Within our lifetimes, improvements in our understanding of materials have transformed the computer from an exotic tool, used only by scientists, to an essential component of almost every aspect of our lives. Computers enable us to keep track of extraordinarily complex data, from managing financial transactions to forecasting weather. They control automobile production lines and guide aircraft around the world.
During the same period, telecommunication has evolved from rudimentary telephone conversations to instantaneous simultaneous worldwide transmission of voice, video images, and data. The cellular phone is even unleashing us from telephone wires.
Almost every American can now enjoy, while relaxing in the living room or driving the car or even while jogging, music of a
quality that in previous generations was available only to concertgoers.
Just a few generations ago, a trip across the United States was a great adventure. Today, jets whisk us safely across the continent or the oceans in only a few hours.
Making these extraordinary accomplishments possible are a wide variety of polymeric, ceramic, and metallic materials, as well as the transistor, the magnetic disk, the laser, the light-emitting diode, and a host of other solid-state devices. The development of these materials and devices depended on our ability to predict and control the physical properties of matter. That ability is the realm of condensed-matter and materials physics (CMMP), the subject of this report.

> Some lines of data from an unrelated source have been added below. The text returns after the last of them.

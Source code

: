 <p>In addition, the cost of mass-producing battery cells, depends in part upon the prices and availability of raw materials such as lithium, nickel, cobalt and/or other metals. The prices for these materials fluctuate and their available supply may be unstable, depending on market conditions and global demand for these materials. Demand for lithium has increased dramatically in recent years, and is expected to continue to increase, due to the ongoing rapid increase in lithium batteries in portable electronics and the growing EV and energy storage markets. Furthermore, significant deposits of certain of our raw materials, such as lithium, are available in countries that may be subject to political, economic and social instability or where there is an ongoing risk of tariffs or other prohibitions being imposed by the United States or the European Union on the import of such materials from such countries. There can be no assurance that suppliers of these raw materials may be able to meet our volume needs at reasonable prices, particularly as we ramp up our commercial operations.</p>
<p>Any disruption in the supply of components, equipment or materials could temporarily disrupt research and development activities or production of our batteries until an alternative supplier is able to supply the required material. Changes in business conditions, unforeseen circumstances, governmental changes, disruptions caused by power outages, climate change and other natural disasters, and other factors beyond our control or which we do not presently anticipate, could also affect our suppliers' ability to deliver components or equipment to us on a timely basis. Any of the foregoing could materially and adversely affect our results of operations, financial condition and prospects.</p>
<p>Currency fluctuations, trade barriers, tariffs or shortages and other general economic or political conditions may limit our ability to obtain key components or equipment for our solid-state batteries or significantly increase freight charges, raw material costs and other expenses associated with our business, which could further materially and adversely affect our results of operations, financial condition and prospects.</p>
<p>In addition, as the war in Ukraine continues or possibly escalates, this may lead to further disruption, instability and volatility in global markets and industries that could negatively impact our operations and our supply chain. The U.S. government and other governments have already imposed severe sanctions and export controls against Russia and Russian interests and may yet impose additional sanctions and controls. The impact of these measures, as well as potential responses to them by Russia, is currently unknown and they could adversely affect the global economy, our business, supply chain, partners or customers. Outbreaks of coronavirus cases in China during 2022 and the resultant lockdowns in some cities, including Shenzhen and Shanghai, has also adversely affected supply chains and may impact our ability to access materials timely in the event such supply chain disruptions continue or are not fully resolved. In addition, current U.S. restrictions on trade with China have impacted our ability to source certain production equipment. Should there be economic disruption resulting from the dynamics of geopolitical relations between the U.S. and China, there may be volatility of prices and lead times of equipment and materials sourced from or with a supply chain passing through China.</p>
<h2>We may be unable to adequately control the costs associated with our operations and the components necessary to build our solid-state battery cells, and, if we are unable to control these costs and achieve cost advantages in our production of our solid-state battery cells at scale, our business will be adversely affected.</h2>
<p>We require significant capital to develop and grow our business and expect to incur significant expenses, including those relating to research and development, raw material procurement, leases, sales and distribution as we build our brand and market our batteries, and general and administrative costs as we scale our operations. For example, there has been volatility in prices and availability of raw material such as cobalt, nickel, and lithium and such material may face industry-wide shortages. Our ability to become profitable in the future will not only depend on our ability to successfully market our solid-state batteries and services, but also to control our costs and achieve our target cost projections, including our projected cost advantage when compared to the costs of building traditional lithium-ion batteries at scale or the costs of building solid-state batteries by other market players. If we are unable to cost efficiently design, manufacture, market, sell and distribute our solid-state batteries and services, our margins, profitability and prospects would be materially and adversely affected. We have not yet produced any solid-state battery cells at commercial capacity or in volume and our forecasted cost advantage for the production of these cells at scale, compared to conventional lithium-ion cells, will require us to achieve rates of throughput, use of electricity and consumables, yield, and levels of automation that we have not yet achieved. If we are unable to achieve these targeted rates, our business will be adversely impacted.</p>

Fifty years ago, the major intellectual challenge facing researchers in CMMP was to understand the physical properties of nearly perfect single crystals of elements, simple compounds, and alloys. Today our challenge is to extend that understanding to much more complex forms of matter—high-temperature superconductors, multicomponent magnetic materials, disordered crystals, polymers, glasses—and to more complex phenomena like the fracture of solids and the continuous hardening of glass as it cools. Ever in view in today's CMMP is another scientific revolution, the dramatic change under way in the biological sciences. Great opportunities lie ahead as condensed-matter and materials physicists increasingly work together with biological scientists.
Part 2 of this report illustrates the vital impact of CMMP on our daily lives. It consists of a brief story—a few simple events that happen every day—accompanied by descriptions that highlight a sampling of the scientific and technological advances in CMMP that make those everyday events possible.

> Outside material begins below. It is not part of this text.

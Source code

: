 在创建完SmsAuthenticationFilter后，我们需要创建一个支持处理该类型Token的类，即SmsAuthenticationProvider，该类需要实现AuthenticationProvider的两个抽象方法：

Part 3 explores the nature of the CMMP endeavor itself. CMMP is a diverse, evolving, interdisciplinary field linked strongly to other science and engineering disciplines, which benefit from and contribute to its successes. Indeed, CMMP is distinguished by its extraordinary interdependence with other science and engineering fields. Its practitioners include those who make and refine new materials, those who seek to understand such materials at a fundamental level through experiments and theoretical analysis, and those who apply
the materials and understanding to make new devices. This work is done in universities, in industry, and in government laboratories.

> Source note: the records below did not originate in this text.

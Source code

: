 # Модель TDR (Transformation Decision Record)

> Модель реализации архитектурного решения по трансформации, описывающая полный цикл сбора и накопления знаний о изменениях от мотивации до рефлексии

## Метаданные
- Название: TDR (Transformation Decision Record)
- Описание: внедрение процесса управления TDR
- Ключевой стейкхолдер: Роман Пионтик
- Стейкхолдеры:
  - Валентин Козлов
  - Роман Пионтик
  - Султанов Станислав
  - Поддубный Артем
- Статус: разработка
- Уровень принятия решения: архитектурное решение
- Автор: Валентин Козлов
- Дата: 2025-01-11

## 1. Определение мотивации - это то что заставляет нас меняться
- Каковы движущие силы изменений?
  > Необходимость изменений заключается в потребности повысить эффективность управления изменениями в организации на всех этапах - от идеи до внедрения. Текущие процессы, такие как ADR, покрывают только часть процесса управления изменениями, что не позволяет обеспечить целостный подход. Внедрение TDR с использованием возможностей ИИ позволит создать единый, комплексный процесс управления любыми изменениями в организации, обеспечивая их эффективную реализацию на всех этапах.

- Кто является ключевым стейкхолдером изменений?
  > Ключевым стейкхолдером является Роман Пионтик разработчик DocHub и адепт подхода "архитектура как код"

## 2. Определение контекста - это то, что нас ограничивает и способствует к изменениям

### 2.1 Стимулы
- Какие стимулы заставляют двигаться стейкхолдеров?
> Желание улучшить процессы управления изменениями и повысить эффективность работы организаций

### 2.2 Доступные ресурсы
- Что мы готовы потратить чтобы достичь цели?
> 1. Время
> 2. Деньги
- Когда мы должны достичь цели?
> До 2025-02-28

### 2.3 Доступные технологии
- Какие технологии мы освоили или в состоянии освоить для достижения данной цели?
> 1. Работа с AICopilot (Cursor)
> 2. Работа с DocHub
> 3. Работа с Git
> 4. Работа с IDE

Part 3 speaks, as well, of a field in transition. New linkages with disciplines such as polymer chemistry and the biological sciences are growing in importance.
The evolution of CMMP is taking place within an evolving national and international context, as described in Part 4. The great industrial laboratories, so prominent over the last half century, have shifted the scale, scope, and emphasis of their R&D investments in CMMP to adjust to changes in the global marketplace. Industry is looking more and more to universities and government laboratories to perform basic research that will lead to the next generation of technology. Yet these very academic and government institutions are themselves facing considerable stresses that limit their abilities to respond to new demands.
Part 4 also discusses issues arising from the growing dependence of CMMP on shared large and medium-size experimental facilities. Increasingly sophisticated equipment has become necessary for scientific innovation, from electron-beam instruments to giant x-ray synchrotrons. These facilities are essential for continued advances in the invention, understanding, and control of increasingly complex materials. They are required for a broad range of scientific and technological endeavors, not only in CMMP but also in many other fields of science and in industry. But funding large facilities strains the resources of the agencies that have traditionally provided research support to universities and government laboratories, even as those institutions are being asked to play a broader role.
CMMP promises to be a dynamic field of research for many years to come. If the challenges currently facing the field can be met, there are enormous opportunities for scientific and technological advances that will improve our lives.